Of course very difficult to say which game is affected by it because some extremely old games will run well on even the most upper-core CPUs and other way newer games are in trouble.
I mean, you could in theory use the oldest "junk" (sorry for the inproper tag) using a capable emulator but those "install games" tuned for PC simply will not cut it, in many terms. There is really a lot of work to do. Sure there is the patch mentality on PC but it will only work with a patch... a missing one will not do it.
The real issue is probably not even the "aligned CPU count" by the engine, but the fact that it will align threads at all. It would be no issue if it will only align 1 core... the CPU will not bother. The only issue is, if a game is aligning a certain amount of cores and its Engine is running out of cores
capable to align... somehow foolish but thats how many games seems to behave. All those games will run fine by only 1 core on modern CPUs, no issue at all...simply a capability-issue on the software side. It is simply a critical design flaw, not future-proof.
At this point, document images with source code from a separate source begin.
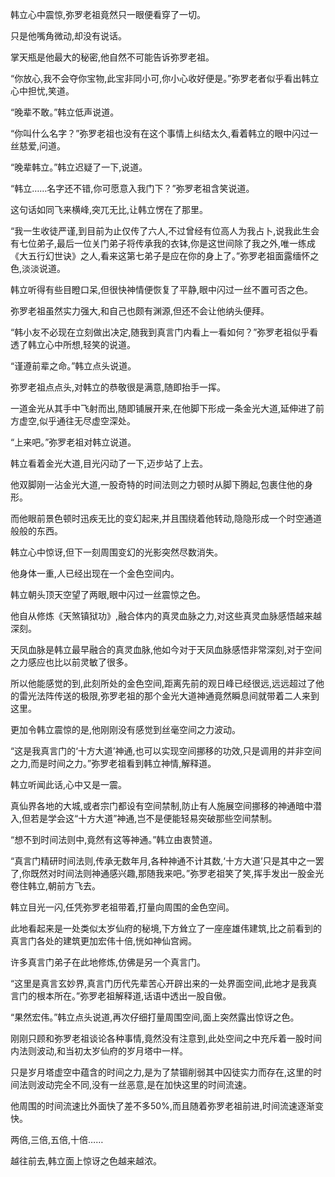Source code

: 
韩立心中震惊,弥罗老祖竟然只一眼便看穿了一切。

只是他嘴角微动,却没有说话。

掌天瓶是他最大的秘密,他自然不可能告诉弥罗老祖。

“你放心,我不会夺你宝物,此宝非同小可,你小心收好便是。”弥罗老者似乎看出韩立心中担忧,笑道。

“晚辈不敢。”韩立低声说道。

“你叫什么名字？”弥罗老祖也没有在这个事情上纠结太久,看着韩立的眼中闪过一丝慈爱,问道。

“晚辈韩立。”韩立迟疑了一下,说道。

“韩立……名字还不错,你可愿意入我门下？”弥罗老祖含笑说道。

这句话如同飞来横峰,突兀无比,让韩立愣在了那里。

“我一生收徒严谨,到目前为止仅传了六人,不过曾经有位高人为我占卜,说我此生会有七位弟子,最后一位关门弟子将传承我的衣钵,你是这世间除了我之外,唯一练成《大五行幻世诀》之人,看来这第七弟子是应在你的身上了。”弥罗老祖面露缅怀之色,淡淡说道。

韩立听得有些目瞪口呆,但很快神情便恢复了平静,眼中闪过一丝不置可否之色。

弥罗老祖虽然实力强大,和自己也颇有渊源,但还不会让他纳头便拜。

“韩小友不必现在立刻做出决定,随我到真言门内看上一看如何？”弥罗老祖似乎看透了韩立心中所想,轻笑的说道。

“谨遵前辈之命。”韩立点头说道。

弥罗老祖点点头,对韩立的恭敬很是满意,随即抬手一挥。

一道金光从其手中飞射而出,随即铺展开来,在他脚下形成一条金光大道,延伸进了前方虚空,似乎通往无尽虚空深处。

“上来吧。”弥罗老祖对韩立说道。

韩立看着金光大道,目光闪动了一下,迈步站了上去。

他双脚刚一沾金光大道,一股奇特的时间法则之力顿时从脚下腾起,包裹住他的身形。

而他眼前景色顿时迅疾无比的变幻起来,并且围绕着他转动,隐隐形成一个时空通道般般的东西。

韩立心中惊讶,但下一刻周围变幻的光影突然尽数消失。

他身体一重,人已经出现在一个金色空间内。

韩立朝头顶天空望了两眼,眼中闪过一丝震惊之色。

他自从修炼《天煞镇狱功》,融合体内的真灵血脉之力,对这些真灵血脉感悟越来越深刻。

天凤血脉是韩立最早融合的真灵血脉,他如今对于天凤血脉感悟非常深刻,对于空间之力感应也比以前灵敏了很多。

所以他能感觉的到,此刻所处的金色空间,距离先前的观日峰已经很远,远远超过了他的雷光法阵传送的极限,弥罗老祖的那个金光大道神通竟然瞬息间就带着二人来到这里。

更加令韩立震惊的是,他刚刚没有感觉到丝毫空间之力波动。

“这是我真言门的‘十方大道’神通,也可以实现空间挪移的功效,只是调用的并非空间之力,而是时间之力。”弥罗老祖看到韩立神情,解释道。

韩立听闻此话,心中又是一震。

真仙界各地的大城,或者宗门都设有空间禁制,防止有人施展空间挪移的神通暗中潜入,但若是学会这“十方大道”神通,岂不是便能轻易突破那些空间禁制。

“想不到时间法则中,竟然有这等神通。”韩立由衷赞道。

“真言门精研时间法则,传承无数年月,各种神通不计其数,‘十方大道’只是其中之一罢了,你既然对时间法则神通感兴趣,那随我来吧。”弥罗老祖笑了笑,挥手发出一股金光卷住韩立,朝前方飞去。

韩立目光一闪,任凭弥罗老祖带着,打量向周围的金色空间。

此地看起来是一处类似太岁仙府的秘境,下方耸立了一座座雄伟建筑,比之前看到的真言门各处的建筑更加宏伟十倍,恍如神仙宫阙。

许多真言门弟子在此地修炼,仿佛是另一个真言门。

“这里是真言玄妙界,真言门历代先辈苦心开辟出来的一处界面空间,此地才是我真言门的根本所在。”弥罗老祖解释道,话语中透出一股自傲。

“果然宏伟。”韩立点头说道,再次仔细打量周围空间,面上突然露出惊讶之色。

刚刚只顾和弥罗老祖谈论各种事情,竟然没有注意到,此处空间之中充斥着一股时间内法则波动,和当初太岁仙府的岁月塔中一样。

只是岁月塔虚空中蕴含的时间之力,是为了禁锢削弱其中囚徒实力而存在,这里的时间法则波动完全不同,没有一丝恶意,是在加快这里的时间流速。

他周围的时间流速比外面快了差不多50%,而且随着弥罗老祖前进,时间流速逐渐变快。

两倍,三倍,五倍,十倍……

越往前去,韩立面上惊讶之色越来越浓。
Of course "CPU scaling" is generally a matter of low interest in the gaming industry because they want to make the game compatible toward as many systems as possible... and by "many" the meaning is "less than 8 cores"; all the other CPUs are of low interests... in general. No good idea however, because the future is multi-core...
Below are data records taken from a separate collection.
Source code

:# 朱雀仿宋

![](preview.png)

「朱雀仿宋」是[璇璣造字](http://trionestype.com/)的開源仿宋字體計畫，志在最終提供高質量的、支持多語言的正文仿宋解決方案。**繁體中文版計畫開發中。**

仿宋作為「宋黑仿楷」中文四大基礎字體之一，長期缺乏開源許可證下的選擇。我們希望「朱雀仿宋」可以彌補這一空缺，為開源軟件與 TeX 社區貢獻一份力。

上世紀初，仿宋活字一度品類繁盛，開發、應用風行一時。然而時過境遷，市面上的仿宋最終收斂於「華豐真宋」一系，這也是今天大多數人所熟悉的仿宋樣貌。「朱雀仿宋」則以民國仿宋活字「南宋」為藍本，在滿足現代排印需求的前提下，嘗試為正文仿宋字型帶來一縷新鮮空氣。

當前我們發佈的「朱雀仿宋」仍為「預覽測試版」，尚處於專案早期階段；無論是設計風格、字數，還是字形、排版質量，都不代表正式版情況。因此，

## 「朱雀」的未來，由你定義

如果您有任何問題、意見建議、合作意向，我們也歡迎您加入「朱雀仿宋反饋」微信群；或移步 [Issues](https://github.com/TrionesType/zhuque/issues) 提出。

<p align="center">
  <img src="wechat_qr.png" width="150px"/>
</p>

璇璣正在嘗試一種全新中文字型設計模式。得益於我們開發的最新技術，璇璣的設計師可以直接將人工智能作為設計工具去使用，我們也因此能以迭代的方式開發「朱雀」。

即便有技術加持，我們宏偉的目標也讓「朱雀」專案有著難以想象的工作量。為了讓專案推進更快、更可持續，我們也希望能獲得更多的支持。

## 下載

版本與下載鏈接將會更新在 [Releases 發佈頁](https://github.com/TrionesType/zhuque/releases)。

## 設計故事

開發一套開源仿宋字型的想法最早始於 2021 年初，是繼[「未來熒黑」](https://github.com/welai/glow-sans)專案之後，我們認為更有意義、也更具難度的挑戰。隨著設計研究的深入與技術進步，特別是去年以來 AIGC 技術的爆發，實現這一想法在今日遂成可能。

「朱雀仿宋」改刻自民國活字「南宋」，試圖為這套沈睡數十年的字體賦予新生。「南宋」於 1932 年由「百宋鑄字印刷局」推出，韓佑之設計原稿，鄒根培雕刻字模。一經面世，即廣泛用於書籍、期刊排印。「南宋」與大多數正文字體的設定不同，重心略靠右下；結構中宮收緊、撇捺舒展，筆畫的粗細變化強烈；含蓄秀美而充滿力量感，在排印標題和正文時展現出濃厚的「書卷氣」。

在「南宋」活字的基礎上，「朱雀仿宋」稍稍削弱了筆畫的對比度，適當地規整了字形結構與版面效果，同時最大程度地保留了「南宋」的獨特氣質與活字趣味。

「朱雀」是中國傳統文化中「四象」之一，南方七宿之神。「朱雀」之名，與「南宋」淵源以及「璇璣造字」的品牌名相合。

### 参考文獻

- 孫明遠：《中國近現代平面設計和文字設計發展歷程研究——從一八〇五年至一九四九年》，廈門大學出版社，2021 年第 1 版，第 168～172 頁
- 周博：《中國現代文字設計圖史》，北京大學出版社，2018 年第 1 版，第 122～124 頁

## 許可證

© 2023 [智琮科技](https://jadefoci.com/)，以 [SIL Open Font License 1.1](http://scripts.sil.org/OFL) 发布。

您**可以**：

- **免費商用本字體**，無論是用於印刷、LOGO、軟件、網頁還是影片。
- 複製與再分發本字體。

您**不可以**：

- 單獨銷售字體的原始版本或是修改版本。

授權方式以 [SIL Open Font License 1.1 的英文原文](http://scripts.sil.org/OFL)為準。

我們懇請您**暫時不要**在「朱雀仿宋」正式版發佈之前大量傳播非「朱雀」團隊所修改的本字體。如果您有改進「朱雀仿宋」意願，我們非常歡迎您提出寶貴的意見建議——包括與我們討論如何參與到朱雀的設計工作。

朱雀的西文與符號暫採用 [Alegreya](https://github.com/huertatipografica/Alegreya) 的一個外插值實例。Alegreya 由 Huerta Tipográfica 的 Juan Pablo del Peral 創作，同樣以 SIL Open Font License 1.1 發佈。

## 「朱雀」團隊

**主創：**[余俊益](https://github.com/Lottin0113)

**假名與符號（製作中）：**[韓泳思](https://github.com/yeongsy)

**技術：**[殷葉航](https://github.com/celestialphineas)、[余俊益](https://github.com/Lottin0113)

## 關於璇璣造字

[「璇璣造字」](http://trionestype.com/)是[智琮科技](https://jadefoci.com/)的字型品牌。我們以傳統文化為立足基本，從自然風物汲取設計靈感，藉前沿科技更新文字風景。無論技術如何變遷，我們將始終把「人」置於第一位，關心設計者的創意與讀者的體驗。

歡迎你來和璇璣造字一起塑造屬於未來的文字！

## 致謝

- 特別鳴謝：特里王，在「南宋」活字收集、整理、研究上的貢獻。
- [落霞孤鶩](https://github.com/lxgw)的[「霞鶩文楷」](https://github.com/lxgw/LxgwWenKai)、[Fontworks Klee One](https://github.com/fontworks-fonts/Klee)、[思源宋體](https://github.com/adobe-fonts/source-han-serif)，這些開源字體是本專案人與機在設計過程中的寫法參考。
For some weird reason, sometimes it helps disabling the intro but i would not bother setting certain affinitys because this is just to much trouble, using it all the time. Those games simply need a patch or a new engine.
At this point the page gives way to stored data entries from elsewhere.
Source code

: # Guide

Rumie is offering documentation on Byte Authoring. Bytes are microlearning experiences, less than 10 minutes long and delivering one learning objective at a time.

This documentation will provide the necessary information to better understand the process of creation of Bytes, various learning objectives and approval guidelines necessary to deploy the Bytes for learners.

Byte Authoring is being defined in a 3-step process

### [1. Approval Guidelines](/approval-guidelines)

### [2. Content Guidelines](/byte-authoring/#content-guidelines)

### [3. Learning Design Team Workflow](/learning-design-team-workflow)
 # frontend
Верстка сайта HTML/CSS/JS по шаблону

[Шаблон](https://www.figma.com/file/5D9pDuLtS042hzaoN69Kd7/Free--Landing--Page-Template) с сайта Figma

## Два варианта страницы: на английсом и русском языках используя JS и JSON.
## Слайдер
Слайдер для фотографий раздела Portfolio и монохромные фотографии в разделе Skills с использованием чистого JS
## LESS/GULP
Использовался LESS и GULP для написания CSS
Indeed it is a huge work bringing all classic games "toward the future" and nowadays, there is still a long way to go.
CoBEpeuH: press Play exe and Blades of Time does not launch.
Anyway, we need your full PC spec, else the matter for help can be pointless.
Well, to me related to Blades of Time, i found the solution: I simply was disabling the SMT (Simultaneous Multithreading = HT) in my BIOS-Settings. Now the 7950X is running with 16 logical cores instead of 16 logical and another 16 virtual cores. So in fact at least this game can handle the 7950X with correct settings. I may lose a bit of "workhorse-power" but this CPU is so overpowered, i may barely feel the difference, and never in gaming. So, at least it works for some more picky games.
However, for anyone running a CPU with above 16 logical cores, they may run out of luck, even without SMT = HT. I think, if someone really want to use the gamer PC for a lot of work matters, then simply go into BIOS and enable the SMT first...guess not so much of a hassle.
Another game with high issues for multi core is "Technomancer", and so far not even with SMT disabled it is running properly because i get stuck on loading screen but thats another story (Technomancer-related).
The third well known game is "Dragon Age Origins", aswell got issues with multicore. However, according to my tests, same as Blades of Times, it helps disabling SMT = HT because the game seems to work this way.